Im konkreten Fall hatten Einwohner der belgischen Hauptstadt Brüssel und eine Umweltorganisation belgische Behörden auf Erstellung eines ausreichenden Luftqualitätsplans und Einrichtung der nötigen Messstationen verklagt. Das belgische Gericht bat den EuGH um Auslegung des EU-Rechts. Die Platzierung von Messstellen und die Spielräume bei der Einhaltung von Grenzwerten sind in der Debatte über Diesel-Fahrverbote auch in Deutschland immer wieder strittig.

In Deutschland werden an vielen Stellen Schadstoffwerte überschritten. 2018 wurde dem Umweltbundesamt zufolge in 57 Städten gegen den EU-Grenzwert für Stickstoffdioxid verstoßen. CSU-Politiker äußerten in der Vergangenheit immer wieder Zweifel an der Platzierung der Apparate und der Aussagekraft der Messwerte. Bundesverkehrsminister Andreas Scheuer hatte immer wieder kritisiert, dass Geräte direkt an Kreuzungen oder Busbahnhöfen aufgebaut würden.

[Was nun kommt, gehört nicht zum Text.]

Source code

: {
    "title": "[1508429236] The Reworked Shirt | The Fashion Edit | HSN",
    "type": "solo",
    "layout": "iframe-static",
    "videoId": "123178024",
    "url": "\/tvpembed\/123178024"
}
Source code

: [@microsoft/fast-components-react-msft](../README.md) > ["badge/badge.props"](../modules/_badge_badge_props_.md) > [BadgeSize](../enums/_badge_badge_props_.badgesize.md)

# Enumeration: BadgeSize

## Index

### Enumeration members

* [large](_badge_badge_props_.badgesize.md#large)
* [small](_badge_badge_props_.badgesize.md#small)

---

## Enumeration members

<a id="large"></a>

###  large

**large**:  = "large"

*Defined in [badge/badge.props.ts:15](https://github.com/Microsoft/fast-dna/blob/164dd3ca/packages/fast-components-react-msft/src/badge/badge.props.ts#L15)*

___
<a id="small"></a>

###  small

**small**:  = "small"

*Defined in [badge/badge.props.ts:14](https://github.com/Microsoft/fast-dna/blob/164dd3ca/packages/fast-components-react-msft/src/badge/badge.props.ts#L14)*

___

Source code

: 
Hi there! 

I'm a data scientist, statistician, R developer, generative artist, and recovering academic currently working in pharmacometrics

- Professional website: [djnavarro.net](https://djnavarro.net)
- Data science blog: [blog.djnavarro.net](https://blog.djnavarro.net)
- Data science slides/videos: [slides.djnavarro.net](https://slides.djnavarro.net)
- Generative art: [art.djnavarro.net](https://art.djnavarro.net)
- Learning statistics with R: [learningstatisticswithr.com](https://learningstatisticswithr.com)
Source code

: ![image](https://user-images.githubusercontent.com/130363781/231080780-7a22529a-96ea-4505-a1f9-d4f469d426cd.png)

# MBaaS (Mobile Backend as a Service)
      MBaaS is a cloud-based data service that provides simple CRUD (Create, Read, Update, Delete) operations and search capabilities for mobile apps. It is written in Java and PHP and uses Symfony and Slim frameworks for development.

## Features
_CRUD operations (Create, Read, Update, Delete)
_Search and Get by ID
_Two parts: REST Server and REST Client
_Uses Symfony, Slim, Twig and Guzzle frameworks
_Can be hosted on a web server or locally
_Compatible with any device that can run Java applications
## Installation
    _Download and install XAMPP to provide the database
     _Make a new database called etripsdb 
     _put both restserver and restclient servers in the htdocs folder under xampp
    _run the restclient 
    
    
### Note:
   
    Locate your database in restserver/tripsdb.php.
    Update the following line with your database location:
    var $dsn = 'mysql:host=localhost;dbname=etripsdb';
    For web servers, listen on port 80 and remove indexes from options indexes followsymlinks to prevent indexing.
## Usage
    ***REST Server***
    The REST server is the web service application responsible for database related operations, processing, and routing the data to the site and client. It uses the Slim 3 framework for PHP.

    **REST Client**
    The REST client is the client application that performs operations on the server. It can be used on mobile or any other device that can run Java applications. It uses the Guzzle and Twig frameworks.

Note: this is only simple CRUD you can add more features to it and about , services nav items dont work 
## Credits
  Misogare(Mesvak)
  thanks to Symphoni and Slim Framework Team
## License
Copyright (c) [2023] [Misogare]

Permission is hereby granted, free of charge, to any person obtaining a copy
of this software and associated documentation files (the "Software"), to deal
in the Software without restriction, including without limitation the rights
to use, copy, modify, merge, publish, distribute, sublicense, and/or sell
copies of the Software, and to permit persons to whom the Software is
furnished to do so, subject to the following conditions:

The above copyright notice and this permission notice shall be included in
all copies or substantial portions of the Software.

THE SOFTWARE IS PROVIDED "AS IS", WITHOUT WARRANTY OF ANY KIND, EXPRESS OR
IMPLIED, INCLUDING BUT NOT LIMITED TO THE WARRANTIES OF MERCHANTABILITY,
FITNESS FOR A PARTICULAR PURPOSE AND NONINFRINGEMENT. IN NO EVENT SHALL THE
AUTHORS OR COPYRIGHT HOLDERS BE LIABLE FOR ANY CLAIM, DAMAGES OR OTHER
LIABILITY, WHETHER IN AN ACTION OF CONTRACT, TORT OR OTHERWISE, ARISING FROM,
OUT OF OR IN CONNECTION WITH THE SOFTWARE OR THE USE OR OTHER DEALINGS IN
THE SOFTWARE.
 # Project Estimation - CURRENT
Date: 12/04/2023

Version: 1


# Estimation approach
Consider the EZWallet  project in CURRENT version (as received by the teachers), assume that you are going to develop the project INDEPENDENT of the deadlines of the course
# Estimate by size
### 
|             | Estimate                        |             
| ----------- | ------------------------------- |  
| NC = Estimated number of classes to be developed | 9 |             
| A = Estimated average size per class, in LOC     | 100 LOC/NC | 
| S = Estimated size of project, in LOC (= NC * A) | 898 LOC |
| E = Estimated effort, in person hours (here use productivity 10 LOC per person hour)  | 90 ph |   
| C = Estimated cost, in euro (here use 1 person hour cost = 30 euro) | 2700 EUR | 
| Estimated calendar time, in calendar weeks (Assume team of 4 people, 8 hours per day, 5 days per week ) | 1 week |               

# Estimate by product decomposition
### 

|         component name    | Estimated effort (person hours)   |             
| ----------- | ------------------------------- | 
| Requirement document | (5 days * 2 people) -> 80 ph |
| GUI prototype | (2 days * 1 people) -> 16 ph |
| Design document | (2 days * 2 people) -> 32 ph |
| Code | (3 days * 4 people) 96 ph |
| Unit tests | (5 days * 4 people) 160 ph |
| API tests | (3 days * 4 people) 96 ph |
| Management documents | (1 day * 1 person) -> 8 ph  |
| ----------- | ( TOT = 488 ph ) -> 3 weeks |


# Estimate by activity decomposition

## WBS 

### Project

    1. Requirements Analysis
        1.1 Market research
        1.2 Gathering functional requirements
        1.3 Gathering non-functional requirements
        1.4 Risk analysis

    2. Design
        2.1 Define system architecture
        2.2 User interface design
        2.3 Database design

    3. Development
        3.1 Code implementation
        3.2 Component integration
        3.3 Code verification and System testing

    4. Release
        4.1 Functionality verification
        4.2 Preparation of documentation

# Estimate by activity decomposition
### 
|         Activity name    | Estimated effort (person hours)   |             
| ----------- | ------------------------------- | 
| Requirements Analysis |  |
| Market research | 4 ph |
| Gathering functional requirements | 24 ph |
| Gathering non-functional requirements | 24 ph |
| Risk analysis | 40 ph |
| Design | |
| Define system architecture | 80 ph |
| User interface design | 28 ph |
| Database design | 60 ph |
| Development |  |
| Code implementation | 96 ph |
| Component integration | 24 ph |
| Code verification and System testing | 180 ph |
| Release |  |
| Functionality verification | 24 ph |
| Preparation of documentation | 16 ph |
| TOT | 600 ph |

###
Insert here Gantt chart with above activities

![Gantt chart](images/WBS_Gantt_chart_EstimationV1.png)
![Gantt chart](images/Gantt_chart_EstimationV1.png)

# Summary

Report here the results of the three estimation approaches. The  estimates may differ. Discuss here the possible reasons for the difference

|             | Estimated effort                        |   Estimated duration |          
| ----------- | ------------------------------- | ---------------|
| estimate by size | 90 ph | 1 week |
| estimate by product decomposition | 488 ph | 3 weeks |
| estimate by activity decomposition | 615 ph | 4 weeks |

Die EU-Regeln sähen vor, dass Messstationen so einzurichten seien, dass sie Informationen über die am stärksten belasteten Orte lieferten, erklärten die Richter. Die Standorte müssten so gewählt werden, dass die Gefahr unbemerkter Überschreitungen von Grenzwerten minimiert werde. Die Auslegung der geltenden Regeln durch den EuGH gilt nun für alle EU-Staaten. Künftig kann der Verkehrsminister die Position der Messstationen anhand der allgemeingültigen Regeln prüfen (lassen).

Scheuers Idee dürfte vom Tisch sein

Die Luxemburger Richter befanden weiter, dass schon überhöhte Werte von Feinstaub, Stickstoffdioxid oder anderen in der EU-Richtlinie über Luftqualität und saubere Luft für Europa genannte Schadstoffe an einzelnen Messstationen als Verstoß gälten. Denn dort drohten Gesundheitsschäden. Durchschnittswerte für ein größeres Gebiet oder einen Ballungsraum haben damit wenig Aussagekraft. Damit dürfte auch die Idee des Bundesverkehrsministers, eine Überschreitung des Grenzwertes um 10 Mikrogramm als tolerierbar zu werten, endgültig vom Tisch sein.

Bundesumweltministerin Svenja Schulze hat das EU-Urteil zu Messungen von Diesel-Schadstoffen begrüßt. „Es unterstützt alle, die sich für bessere Luft in den Städten und für den Gesundheitsschutz einsetzen“, erklärte die SPD-Politikerin auf Twitter. Laut ihrem Ministerium werde die bisherige Umsetzung der EU-Vorgaben in Deutschland bestätigt. Dazu gehöre speziell die bisherige Platzierung der Messstationen in belasteten Bereichen. Die Hoffnung der Bundesregierung und einiger Länder, Standorte von Messstationen in Frage zu stellen, sei nun endgültig gescheitert, sagte der Geschäftsführer der Deutschen Umwelthilfe, Jürgen Resch.